::: Input data

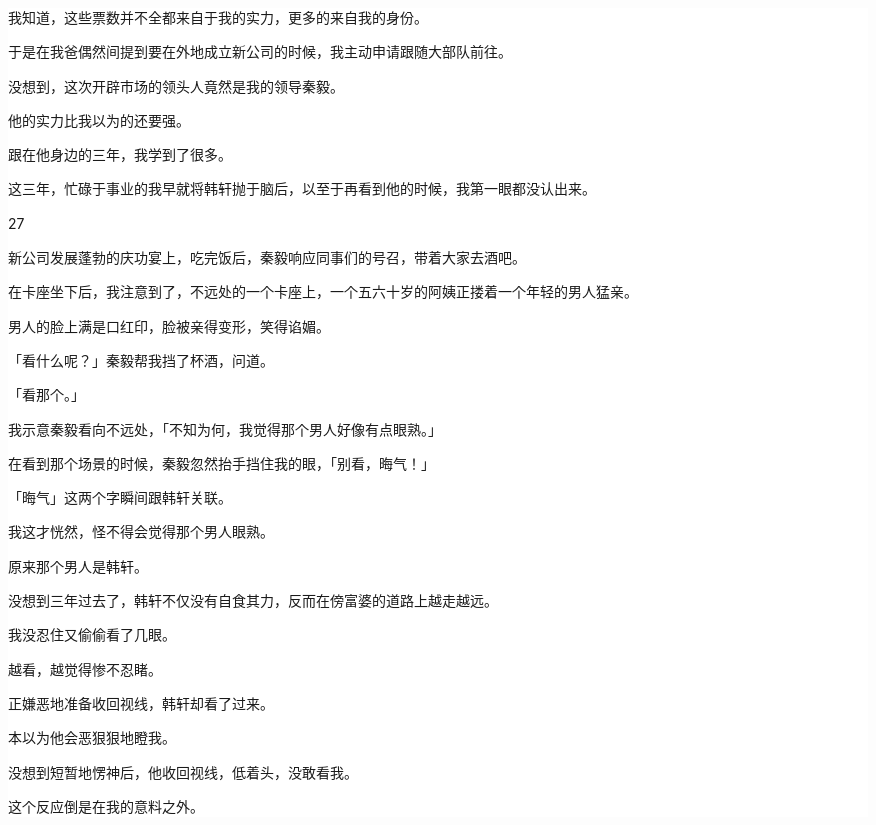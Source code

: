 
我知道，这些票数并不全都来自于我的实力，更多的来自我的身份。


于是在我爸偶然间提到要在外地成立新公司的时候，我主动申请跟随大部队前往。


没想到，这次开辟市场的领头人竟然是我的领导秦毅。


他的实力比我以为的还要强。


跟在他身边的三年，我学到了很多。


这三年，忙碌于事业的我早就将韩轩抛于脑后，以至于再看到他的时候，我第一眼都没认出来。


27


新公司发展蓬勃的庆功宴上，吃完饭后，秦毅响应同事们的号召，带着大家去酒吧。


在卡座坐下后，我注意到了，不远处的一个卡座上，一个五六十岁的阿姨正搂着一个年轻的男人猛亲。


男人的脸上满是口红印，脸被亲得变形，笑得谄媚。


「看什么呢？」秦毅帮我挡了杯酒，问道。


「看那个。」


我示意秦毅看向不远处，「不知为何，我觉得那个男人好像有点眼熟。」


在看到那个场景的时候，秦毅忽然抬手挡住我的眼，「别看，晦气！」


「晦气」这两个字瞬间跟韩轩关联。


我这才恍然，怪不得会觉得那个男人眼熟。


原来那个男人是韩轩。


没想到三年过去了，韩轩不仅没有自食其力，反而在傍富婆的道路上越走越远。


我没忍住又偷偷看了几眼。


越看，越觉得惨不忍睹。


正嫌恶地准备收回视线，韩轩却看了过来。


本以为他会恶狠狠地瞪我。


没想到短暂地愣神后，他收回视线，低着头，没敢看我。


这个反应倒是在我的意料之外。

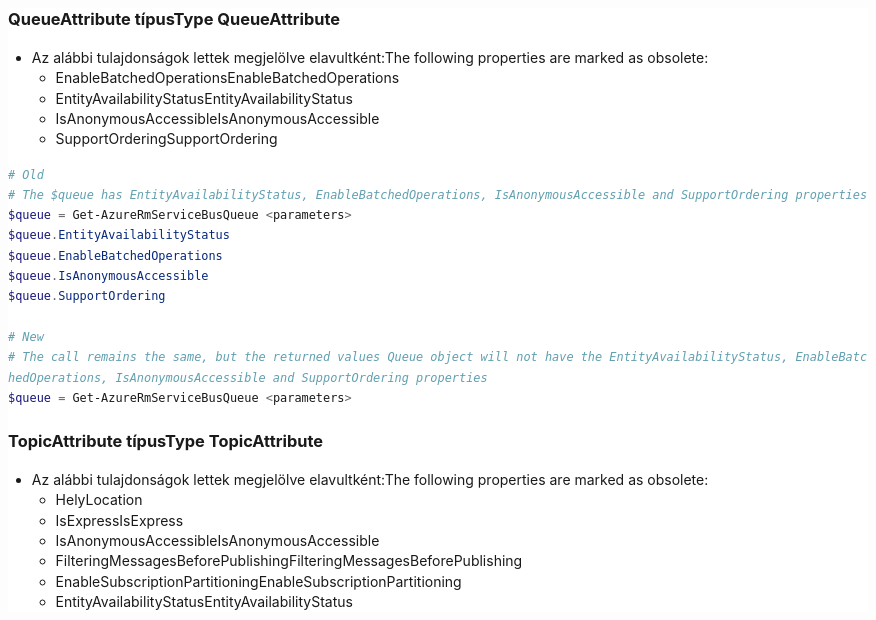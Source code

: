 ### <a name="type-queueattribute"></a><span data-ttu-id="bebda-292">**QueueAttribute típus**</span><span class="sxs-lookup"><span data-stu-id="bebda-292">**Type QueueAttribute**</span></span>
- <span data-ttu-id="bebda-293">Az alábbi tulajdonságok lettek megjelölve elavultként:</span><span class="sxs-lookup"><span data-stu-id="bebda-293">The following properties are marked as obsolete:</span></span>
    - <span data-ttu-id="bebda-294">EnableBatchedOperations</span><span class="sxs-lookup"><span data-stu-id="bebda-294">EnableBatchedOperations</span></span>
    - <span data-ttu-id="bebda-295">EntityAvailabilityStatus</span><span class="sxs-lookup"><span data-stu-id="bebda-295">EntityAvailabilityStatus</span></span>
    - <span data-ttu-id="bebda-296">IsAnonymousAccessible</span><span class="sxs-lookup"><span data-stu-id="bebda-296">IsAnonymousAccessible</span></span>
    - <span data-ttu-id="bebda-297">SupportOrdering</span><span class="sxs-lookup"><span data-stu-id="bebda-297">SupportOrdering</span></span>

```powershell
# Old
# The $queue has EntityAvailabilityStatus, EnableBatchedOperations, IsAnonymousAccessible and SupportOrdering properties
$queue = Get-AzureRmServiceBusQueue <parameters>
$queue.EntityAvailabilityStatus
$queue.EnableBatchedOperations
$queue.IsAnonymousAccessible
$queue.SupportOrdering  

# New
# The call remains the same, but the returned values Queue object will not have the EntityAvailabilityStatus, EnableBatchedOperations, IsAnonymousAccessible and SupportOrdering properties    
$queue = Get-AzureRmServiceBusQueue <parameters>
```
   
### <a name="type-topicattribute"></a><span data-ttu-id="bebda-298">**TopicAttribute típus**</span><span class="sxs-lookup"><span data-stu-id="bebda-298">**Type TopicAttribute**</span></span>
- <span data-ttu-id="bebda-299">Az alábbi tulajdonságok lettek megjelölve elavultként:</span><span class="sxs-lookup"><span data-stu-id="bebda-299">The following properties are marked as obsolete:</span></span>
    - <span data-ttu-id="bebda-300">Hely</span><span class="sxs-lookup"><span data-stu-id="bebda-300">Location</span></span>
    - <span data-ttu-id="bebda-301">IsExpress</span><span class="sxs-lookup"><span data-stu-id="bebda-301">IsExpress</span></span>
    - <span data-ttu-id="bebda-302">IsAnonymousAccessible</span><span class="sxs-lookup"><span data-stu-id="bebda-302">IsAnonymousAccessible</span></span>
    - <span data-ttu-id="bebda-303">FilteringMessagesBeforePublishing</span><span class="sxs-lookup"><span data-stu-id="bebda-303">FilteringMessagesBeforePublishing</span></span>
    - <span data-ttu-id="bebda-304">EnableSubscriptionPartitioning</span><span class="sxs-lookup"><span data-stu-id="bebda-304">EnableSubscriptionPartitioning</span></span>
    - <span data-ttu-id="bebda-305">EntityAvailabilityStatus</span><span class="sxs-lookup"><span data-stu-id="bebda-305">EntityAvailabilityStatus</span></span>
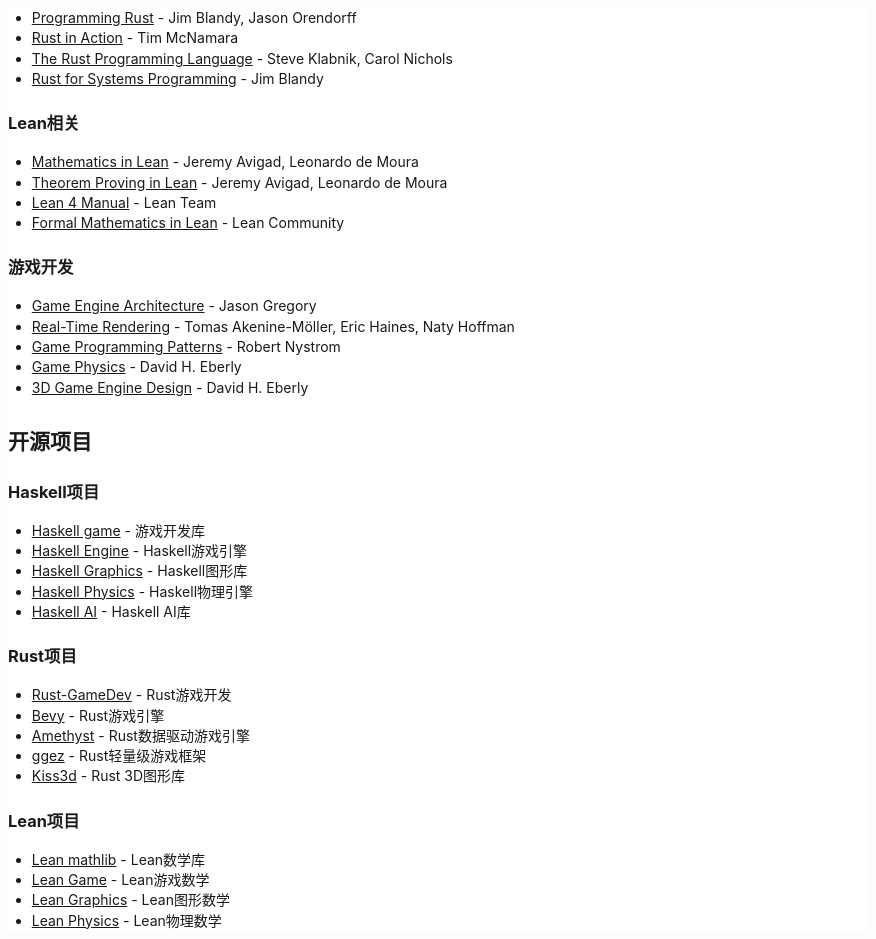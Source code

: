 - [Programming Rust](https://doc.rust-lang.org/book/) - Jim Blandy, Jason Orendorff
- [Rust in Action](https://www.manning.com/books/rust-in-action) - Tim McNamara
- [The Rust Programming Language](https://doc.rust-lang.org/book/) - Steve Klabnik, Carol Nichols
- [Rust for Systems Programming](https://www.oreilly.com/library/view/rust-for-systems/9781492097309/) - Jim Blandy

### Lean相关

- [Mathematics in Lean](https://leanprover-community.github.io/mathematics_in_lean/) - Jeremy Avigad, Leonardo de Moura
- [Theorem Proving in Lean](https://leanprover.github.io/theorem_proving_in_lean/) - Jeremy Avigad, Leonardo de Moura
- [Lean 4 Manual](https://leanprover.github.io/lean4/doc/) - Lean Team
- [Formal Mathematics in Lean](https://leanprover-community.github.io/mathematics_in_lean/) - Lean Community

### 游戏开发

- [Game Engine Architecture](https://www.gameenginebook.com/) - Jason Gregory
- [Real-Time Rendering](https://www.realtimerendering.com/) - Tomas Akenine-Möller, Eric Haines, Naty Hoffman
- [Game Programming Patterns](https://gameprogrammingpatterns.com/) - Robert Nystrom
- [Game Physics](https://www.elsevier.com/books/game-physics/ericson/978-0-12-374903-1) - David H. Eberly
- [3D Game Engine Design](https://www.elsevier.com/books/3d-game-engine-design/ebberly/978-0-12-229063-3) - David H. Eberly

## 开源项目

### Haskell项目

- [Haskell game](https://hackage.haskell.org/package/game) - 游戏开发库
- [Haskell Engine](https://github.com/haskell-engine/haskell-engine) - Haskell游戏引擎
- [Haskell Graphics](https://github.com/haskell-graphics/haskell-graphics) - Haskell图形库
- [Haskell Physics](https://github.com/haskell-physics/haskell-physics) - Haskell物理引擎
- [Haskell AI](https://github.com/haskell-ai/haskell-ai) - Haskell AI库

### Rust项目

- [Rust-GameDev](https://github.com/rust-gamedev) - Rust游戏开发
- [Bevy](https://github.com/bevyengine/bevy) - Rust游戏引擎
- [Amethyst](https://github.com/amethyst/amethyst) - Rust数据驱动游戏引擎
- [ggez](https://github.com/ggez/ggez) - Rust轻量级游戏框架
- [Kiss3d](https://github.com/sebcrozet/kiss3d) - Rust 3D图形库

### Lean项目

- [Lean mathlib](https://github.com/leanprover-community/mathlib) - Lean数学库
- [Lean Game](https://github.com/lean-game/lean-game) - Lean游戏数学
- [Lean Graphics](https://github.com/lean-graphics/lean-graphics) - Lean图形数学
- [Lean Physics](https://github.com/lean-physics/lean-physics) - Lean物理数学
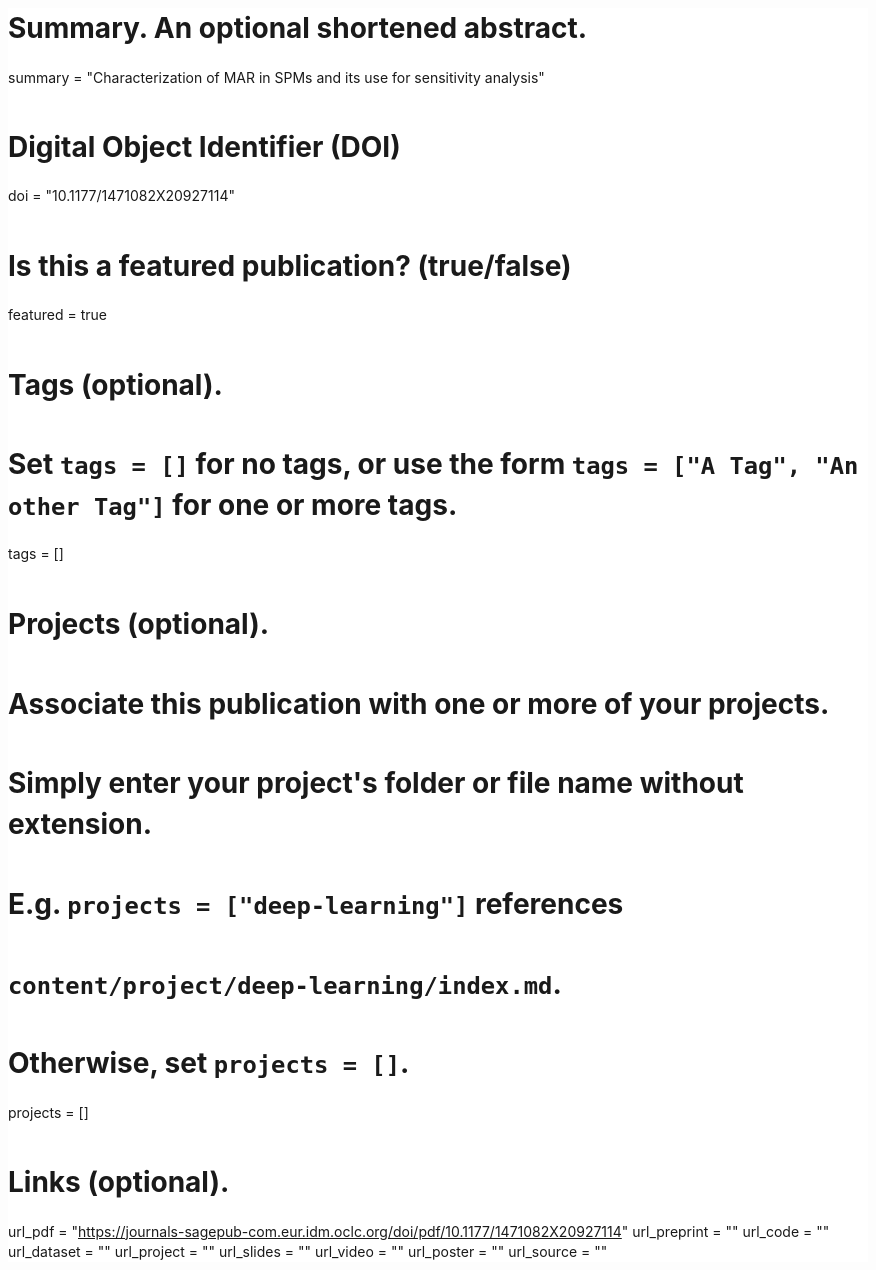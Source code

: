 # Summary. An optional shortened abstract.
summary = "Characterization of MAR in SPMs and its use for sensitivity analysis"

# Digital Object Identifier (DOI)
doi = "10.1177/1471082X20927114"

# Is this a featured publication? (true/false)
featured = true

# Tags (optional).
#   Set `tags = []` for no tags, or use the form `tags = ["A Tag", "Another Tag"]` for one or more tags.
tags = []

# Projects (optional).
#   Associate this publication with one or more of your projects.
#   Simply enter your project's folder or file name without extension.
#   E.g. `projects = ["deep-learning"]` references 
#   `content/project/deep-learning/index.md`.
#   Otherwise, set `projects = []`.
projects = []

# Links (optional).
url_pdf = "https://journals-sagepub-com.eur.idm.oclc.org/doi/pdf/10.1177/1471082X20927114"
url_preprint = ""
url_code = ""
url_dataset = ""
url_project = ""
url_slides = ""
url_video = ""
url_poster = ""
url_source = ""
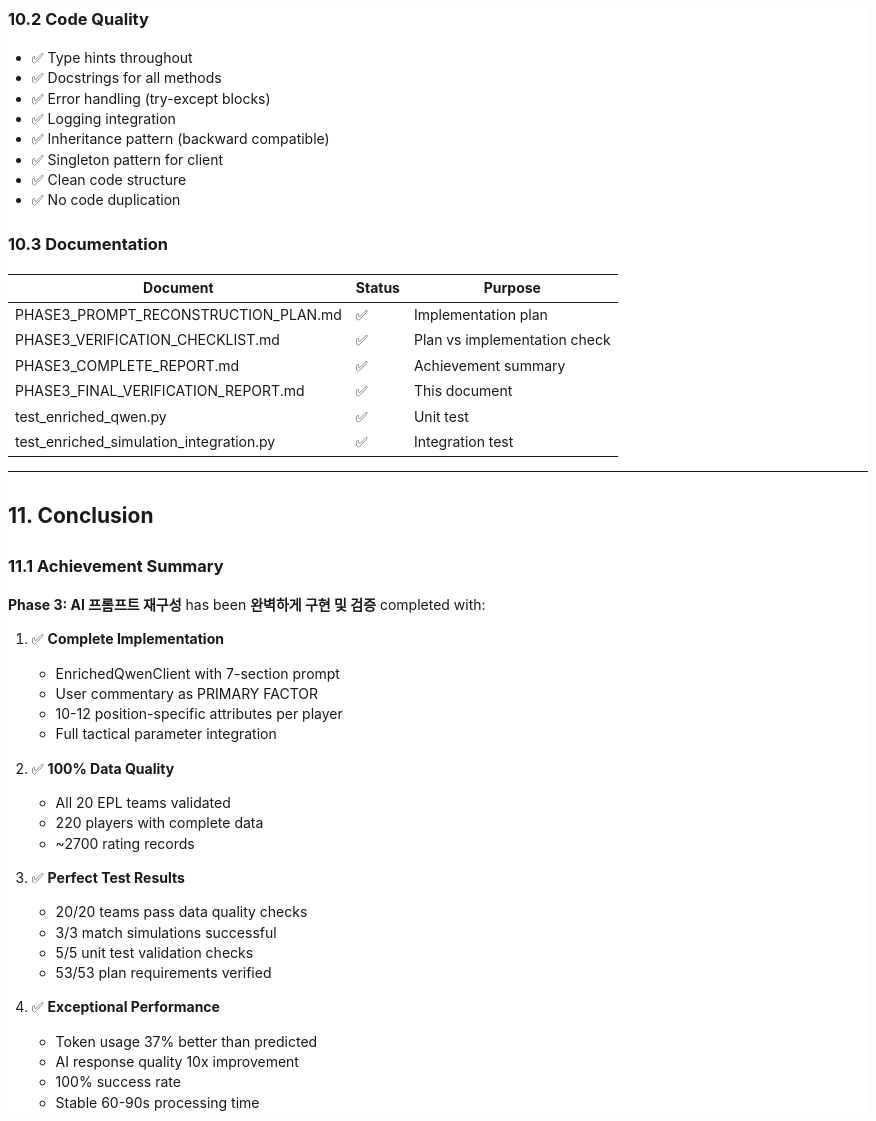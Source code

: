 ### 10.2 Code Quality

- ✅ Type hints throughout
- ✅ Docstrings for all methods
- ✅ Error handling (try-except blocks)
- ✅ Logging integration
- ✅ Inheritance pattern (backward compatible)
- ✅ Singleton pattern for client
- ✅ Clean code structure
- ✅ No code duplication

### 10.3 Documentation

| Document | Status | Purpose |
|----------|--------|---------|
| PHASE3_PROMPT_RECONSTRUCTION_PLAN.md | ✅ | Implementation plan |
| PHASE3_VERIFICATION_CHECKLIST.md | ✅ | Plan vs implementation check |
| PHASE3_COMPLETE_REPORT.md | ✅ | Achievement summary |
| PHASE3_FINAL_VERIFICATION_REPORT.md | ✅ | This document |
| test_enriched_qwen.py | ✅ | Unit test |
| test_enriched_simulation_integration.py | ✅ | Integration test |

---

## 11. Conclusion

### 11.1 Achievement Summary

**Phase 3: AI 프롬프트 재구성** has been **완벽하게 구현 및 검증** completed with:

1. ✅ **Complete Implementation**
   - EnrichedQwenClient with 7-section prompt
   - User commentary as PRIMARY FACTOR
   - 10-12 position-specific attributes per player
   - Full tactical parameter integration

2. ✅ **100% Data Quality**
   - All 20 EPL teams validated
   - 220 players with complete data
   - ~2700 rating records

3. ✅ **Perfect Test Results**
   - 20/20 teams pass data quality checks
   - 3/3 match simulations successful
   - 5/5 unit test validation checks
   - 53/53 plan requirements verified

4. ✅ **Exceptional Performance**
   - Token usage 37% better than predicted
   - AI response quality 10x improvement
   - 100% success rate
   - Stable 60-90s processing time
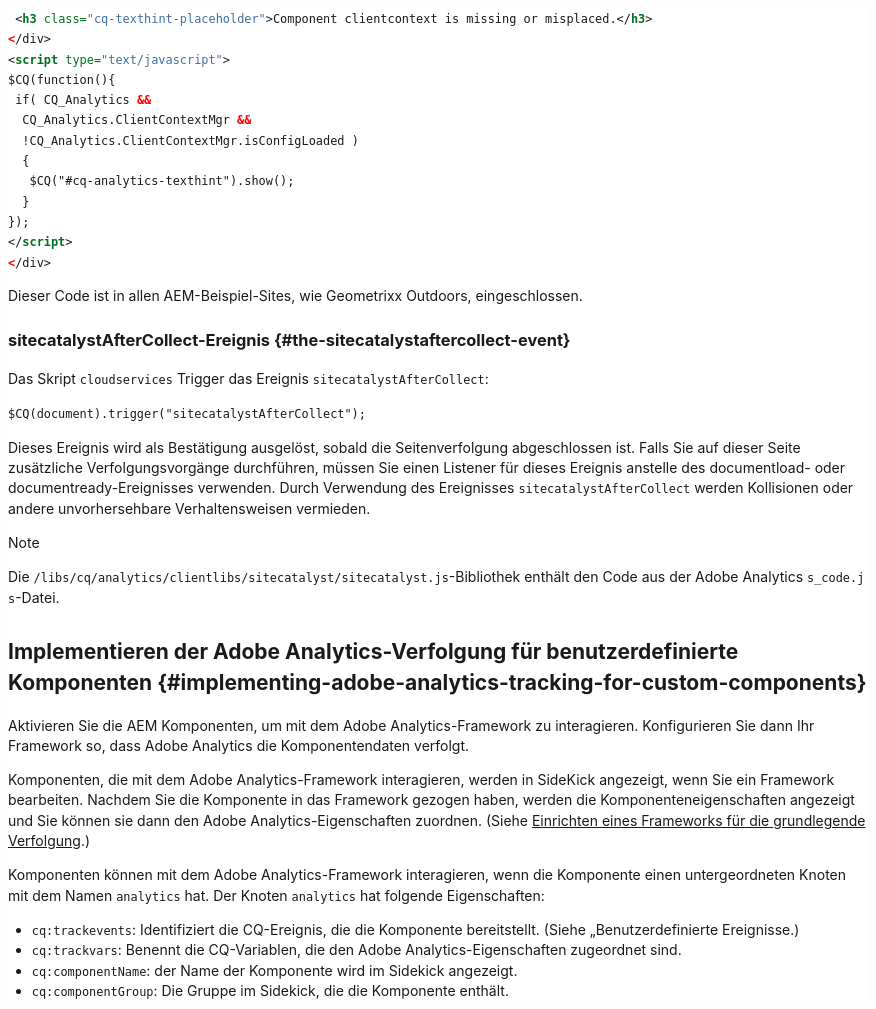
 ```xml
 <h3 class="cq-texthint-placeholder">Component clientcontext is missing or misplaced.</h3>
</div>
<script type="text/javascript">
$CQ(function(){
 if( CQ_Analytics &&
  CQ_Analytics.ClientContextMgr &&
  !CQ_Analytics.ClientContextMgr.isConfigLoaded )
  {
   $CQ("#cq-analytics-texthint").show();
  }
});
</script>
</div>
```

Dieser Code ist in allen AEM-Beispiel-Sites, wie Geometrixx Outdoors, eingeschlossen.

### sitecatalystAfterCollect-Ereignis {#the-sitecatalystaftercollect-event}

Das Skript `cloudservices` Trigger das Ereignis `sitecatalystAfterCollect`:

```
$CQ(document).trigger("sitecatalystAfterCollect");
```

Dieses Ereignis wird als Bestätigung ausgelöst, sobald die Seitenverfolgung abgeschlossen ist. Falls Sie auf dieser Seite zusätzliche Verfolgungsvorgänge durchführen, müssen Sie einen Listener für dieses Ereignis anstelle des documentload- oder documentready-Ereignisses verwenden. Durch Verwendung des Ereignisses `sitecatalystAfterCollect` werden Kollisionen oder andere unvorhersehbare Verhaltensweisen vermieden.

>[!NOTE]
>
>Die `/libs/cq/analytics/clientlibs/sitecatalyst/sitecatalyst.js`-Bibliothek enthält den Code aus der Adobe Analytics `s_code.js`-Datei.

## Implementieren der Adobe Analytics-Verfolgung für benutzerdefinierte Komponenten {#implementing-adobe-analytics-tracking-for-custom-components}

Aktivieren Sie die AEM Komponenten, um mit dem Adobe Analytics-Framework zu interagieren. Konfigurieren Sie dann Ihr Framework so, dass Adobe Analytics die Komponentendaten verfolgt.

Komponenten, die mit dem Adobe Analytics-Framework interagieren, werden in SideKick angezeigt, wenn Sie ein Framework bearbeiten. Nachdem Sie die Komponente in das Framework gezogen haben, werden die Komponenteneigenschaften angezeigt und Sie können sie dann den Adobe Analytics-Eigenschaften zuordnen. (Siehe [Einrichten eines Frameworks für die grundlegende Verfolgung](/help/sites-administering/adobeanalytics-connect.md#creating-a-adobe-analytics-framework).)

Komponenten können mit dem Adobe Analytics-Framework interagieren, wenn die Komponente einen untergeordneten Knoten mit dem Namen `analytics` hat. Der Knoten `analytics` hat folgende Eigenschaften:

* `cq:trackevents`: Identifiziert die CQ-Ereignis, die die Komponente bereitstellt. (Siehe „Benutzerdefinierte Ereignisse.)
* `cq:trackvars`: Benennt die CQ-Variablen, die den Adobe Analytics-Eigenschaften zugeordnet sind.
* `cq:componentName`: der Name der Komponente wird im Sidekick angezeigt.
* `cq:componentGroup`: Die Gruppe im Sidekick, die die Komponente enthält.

::::::

Exercise directions:
For the material above, reproduce exactly the lines from the line with "- [Mathematics in" to the line with "- [Lean 4 Manual](https://leanprover.github.io/lean4/doc/)", inclusive, and exclude all others.

Task solution:
- [Mathematics in Lean](https://leanprover-community.github.io/mathematics_in_lean/) - Jeremy Avigad, Leonardo de Moura
- [Theorem Proving in Lean](https://leanprover.github.io/theorem_proving_in_lean/) - Jeremy Avigad, Leonardo de Moura
- [Lean 4 Manual](https://leanprover.github.io/lean4/doc/) - Lean Team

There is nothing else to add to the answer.